Le conseil d’administration de Cessna émettait des critiques particulièrement violentes sur les stratégies de Max Holste dont la gestion était considérée comme « personnelle ». Au lieu d’apporter des modifications progressives au Broussard par une version à train rentrant, puis une autre plus puissante pour une dernière version pressurisée – ce qui lui aurait permis de réaliser des économies d’échelles permettant le développement du Super Broussard, il avait consacré presque tous les bénéfices du MH-1521 à l’élaboration de ce dernier. Il n’avait dès lors plus les moyens de construire un prototype sans une participation quasi intégrale de Cessna et Nord Aviation. Après un partenariat fructueux de plus de dix ans entre Max Holste et Pierre Clostermann, les conflits sur la bonne gestion du groupe rendaient l’atmosphère intenable et les oppositions avec Cessna mettaient en péril l’avenir de la société. Max Holste souhaite alors se retirer et rachète ses droits sur le MH-250 contre la vente de ses actions et l’interdiction d’utiliser son nom.

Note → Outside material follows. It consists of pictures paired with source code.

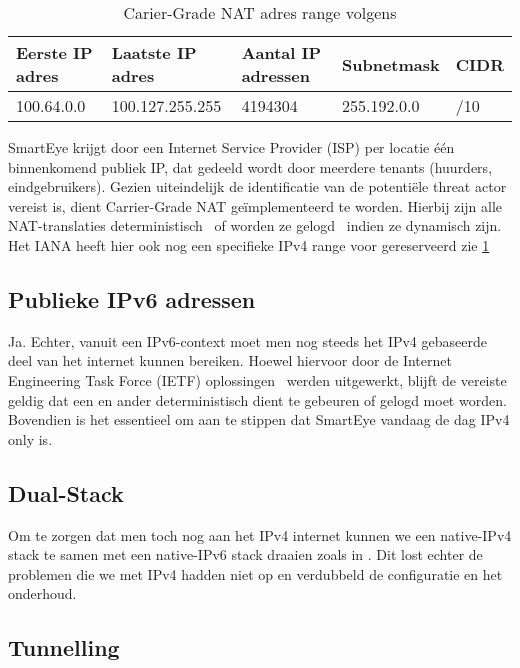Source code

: \begin{table}[!htbp]
    \caption{Carier-Grade NAT adres range volgens \textcite{Weil2012}}
    \label{tab:Carrier-GradeNATAdressRanges}
    \begin{tabular}{lllll}
        \hline
        \multicolumn{1}{|l|}{Eerste IP adres} & \multicolumn{1}{l|}{Laatste IP adres} & \multicolumn{1}{l|}{Aantal IP adressen} & \multicolumn{1}{l|}{Subnetmask} & \multicolumn{1}{l|}{CIDR} \\ \hline
        100.64.0.0                            & 100.127.255.255                     & 4194304                                       & 255.192.0.0                   & /10
    \end{tabular}
\end{table}

SmartEye krijgt door een Internet Service Provider (ISP) per locatie één binnenkomend publiek IP, dat gedeeld wordt door meerdere tenants (huurders, eindgebruikers). Gezien uiteindelijk de identificatie van de potentiële threat actor vereist is, dient Carrier-Grade NAT geïmplementeerd te worden. Hierbij zijn alle NAT-translaties deterministisch~\autocite{Donley2014} of worden ze gelogd~\autocite{Perreault2013} indien ze dynamisch zijn. Het IANA heeft hier ook nog een specifieke IPv4 range voor gereserveerd zie \ref{tab:Carrier-GradeNATAdressRanges}

\subsection{Publieke IPv6 adressen}
Ja. Echter, vanuit een IPv6-context moet men nog steeds het IPv4 gebaseerde deel van het internet kunnen bereiken. Hoewel hiervoor door de Internet Engineering Task Force (IETF) oplossingen~\autocite{Arkko2011} werden uitgewerkt, blijft de vereiste geldig dat een en ander deterministisch dient te gebeuren of gelogd moet worden. Bovendien is het essentieel om aan te stippen dat SmartEye vandaag de dag IPv4 only is.

\subsection{Dual-Stack}
Om te zorgen dat men toch nog aan het IPv4 internet kunnen  we een native-IPv4 stack te samen met een native-IPv6 stack  draaien zoals in \textcite{Gilligan2005}. Dit lost echter de problemen die we met IPv4 hadden niet op en verdubbeld de configuratie en het onderhoud.

\subsection{Tunnelling}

« Max Holste était un innovateur auto-didacte et sans capitaux et Pierre Clostermann, vice-président de la commission de la Défense nationale, s’il ne possédait pas, lui non plus, de capital économique, avait construit un capital de relations sociales à la fois dans l’État français mais aussi dans l’industrie aéronautique. Max Holste créait les avions alors que Pierre Clostermann assurait les relations avec l’État et les clients privés »
(Marc-Daniel Sieffert)
En 1962, la Cessna Aircraft Company rachète 49% des parts et s’associe avec Pierre Clostermann (51%). Selon les termes de l’accord convenu, la raison sociale change pour devenir « Reims Aviation ». En 1964 c’est son père Jacques Clostermann qui est nommé P-DG de la société, Pierre ne reprenant la direction générale qu’en 1970.
Reims Aviation connaitra dès ses débuts une croissance vertigineuse qui la portera rapidement au rang de premier constructeur européen. Le 2000e avion Cessna sera assemblé sur ses chaines en 1971.
En 1977, Pierre Clostermann défend auprès du conseil d’administration de la Cessna un nouveau projet.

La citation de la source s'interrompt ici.